*Work order:*
Copy each line of the data beneath in which the word "caso" appears.

*Records provided:*
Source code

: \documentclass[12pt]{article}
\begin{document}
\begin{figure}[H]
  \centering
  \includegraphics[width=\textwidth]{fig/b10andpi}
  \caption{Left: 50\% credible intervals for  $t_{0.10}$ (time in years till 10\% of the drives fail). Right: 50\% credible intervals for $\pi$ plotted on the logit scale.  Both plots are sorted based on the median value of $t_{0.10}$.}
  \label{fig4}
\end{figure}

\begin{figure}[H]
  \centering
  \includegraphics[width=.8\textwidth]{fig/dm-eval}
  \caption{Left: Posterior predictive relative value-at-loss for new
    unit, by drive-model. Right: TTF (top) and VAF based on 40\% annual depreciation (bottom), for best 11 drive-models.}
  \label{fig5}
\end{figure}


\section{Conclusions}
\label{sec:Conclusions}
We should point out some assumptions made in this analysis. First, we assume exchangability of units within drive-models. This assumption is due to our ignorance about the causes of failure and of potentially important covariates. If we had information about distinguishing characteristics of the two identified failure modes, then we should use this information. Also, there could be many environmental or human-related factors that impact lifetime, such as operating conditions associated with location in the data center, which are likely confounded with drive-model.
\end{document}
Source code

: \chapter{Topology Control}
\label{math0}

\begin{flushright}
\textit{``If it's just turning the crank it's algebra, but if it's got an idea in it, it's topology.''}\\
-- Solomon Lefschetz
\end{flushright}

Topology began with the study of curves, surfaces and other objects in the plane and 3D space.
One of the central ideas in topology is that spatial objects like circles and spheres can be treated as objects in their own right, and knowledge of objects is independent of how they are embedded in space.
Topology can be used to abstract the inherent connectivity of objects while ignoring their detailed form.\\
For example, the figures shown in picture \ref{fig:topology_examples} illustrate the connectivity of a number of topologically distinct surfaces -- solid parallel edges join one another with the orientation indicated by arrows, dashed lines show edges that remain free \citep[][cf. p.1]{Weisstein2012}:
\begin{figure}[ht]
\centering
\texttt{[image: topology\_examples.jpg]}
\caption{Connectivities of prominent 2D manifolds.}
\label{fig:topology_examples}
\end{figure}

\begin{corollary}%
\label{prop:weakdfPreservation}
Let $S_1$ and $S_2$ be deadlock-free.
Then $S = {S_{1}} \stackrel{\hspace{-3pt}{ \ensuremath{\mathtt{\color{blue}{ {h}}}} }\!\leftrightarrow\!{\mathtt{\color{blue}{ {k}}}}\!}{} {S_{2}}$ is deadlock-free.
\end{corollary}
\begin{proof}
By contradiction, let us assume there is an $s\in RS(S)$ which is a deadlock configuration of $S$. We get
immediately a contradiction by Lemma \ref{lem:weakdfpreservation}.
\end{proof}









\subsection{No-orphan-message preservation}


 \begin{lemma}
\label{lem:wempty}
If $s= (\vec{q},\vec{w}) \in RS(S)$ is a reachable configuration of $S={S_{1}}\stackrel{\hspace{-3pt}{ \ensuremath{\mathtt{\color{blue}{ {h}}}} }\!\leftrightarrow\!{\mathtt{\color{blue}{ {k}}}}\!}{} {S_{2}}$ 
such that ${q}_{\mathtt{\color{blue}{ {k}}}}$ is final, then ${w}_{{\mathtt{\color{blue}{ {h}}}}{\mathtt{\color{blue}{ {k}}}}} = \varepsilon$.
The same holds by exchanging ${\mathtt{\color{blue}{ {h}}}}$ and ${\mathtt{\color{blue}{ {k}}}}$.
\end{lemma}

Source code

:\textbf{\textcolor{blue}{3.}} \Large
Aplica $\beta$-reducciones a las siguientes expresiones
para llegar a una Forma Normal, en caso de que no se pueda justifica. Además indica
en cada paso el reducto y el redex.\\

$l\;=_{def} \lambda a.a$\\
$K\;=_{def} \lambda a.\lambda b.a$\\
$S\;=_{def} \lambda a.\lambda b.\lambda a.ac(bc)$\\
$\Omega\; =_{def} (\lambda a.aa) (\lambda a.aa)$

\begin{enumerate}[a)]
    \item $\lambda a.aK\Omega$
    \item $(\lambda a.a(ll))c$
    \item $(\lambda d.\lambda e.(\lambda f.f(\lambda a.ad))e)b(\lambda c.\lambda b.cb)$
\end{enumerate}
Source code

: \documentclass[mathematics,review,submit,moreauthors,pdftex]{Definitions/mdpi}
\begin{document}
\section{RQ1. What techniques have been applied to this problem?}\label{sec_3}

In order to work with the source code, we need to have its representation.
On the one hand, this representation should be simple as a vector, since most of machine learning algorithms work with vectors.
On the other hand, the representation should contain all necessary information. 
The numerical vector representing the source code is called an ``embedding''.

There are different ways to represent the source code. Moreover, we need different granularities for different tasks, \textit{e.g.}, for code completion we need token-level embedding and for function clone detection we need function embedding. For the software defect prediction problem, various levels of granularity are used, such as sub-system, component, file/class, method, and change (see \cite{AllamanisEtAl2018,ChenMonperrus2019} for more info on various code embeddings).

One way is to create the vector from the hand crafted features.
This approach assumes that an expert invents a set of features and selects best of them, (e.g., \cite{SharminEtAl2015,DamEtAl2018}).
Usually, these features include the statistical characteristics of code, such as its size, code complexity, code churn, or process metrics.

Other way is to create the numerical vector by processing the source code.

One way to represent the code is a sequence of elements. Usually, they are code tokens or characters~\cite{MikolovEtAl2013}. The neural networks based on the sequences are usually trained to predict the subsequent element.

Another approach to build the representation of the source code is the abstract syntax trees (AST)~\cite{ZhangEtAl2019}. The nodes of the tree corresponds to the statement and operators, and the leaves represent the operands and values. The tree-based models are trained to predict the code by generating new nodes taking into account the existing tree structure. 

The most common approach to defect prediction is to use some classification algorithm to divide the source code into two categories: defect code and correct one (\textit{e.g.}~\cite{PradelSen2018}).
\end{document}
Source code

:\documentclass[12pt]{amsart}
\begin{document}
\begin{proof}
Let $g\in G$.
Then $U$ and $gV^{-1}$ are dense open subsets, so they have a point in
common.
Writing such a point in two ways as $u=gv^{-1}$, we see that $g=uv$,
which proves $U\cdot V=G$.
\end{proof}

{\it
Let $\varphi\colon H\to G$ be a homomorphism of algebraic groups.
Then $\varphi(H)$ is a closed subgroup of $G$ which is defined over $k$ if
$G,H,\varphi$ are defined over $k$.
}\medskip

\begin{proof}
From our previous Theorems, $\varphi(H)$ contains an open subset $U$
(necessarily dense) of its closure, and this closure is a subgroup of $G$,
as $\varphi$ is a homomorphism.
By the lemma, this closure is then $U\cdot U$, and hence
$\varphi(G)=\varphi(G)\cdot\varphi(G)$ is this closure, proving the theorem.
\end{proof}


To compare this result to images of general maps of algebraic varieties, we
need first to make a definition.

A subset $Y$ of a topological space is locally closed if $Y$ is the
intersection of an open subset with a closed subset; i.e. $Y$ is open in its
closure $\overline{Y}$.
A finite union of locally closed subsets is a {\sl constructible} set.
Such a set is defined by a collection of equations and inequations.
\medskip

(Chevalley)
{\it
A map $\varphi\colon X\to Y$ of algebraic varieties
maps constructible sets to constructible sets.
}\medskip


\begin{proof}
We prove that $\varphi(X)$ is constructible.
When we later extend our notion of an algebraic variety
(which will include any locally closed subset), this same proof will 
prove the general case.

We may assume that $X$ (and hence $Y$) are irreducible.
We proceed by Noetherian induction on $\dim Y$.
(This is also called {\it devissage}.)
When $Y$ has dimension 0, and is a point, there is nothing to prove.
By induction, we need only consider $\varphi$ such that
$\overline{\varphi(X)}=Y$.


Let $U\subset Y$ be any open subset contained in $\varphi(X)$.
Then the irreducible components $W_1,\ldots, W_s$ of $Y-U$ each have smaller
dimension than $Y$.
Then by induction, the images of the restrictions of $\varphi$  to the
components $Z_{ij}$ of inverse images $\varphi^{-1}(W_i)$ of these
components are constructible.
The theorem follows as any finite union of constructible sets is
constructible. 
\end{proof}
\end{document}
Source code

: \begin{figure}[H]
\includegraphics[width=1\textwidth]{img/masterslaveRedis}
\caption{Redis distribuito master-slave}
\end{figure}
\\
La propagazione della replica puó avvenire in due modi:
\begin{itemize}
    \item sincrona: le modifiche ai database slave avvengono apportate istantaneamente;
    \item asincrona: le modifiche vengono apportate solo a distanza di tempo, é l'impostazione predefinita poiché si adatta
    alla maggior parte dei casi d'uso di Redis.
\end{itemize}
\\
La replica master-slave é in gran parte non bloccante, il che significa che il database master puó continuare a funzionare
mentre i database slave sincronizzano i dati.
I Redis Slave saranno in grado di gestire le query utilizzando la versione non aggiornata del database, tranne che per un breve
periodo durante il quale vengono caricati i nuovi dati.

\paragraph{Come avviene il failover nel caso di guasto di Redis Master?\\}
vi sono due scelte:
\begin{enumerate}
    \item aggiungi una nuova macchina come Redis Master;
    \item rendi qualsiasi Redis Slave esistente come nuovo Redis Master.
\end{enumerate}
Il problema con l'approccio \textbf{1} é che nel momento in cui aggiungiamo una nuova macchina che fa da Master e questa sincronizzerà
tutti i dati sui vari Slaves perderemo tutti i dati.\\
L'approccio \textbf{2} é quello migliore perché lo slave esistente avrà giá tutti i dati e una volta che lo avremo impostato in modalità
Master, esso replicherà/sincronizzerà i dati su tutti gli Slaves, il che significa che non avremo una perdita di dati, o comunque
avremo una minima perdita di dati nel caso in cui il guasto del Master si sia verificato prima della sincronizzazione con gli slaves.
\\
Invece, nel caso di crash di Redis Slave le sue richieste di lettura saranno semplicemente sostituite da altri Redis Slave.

*Answer to this problem:*
para llegar a una Forma Normal, en caso de que no se pueda justifica. Además indica
\paragraph{Come avviene il failover nel caso di guasto di Redis Master?\\}
avremo una minima perdita di dati nel caso in cui il guasto del Master si sia verificato prima della sincronizzazione con gli slaves.
Invece, nel caso di crash di Redis Slave le sue richieste di lettura saranno semplicemente sostituite da altri Redis Slave.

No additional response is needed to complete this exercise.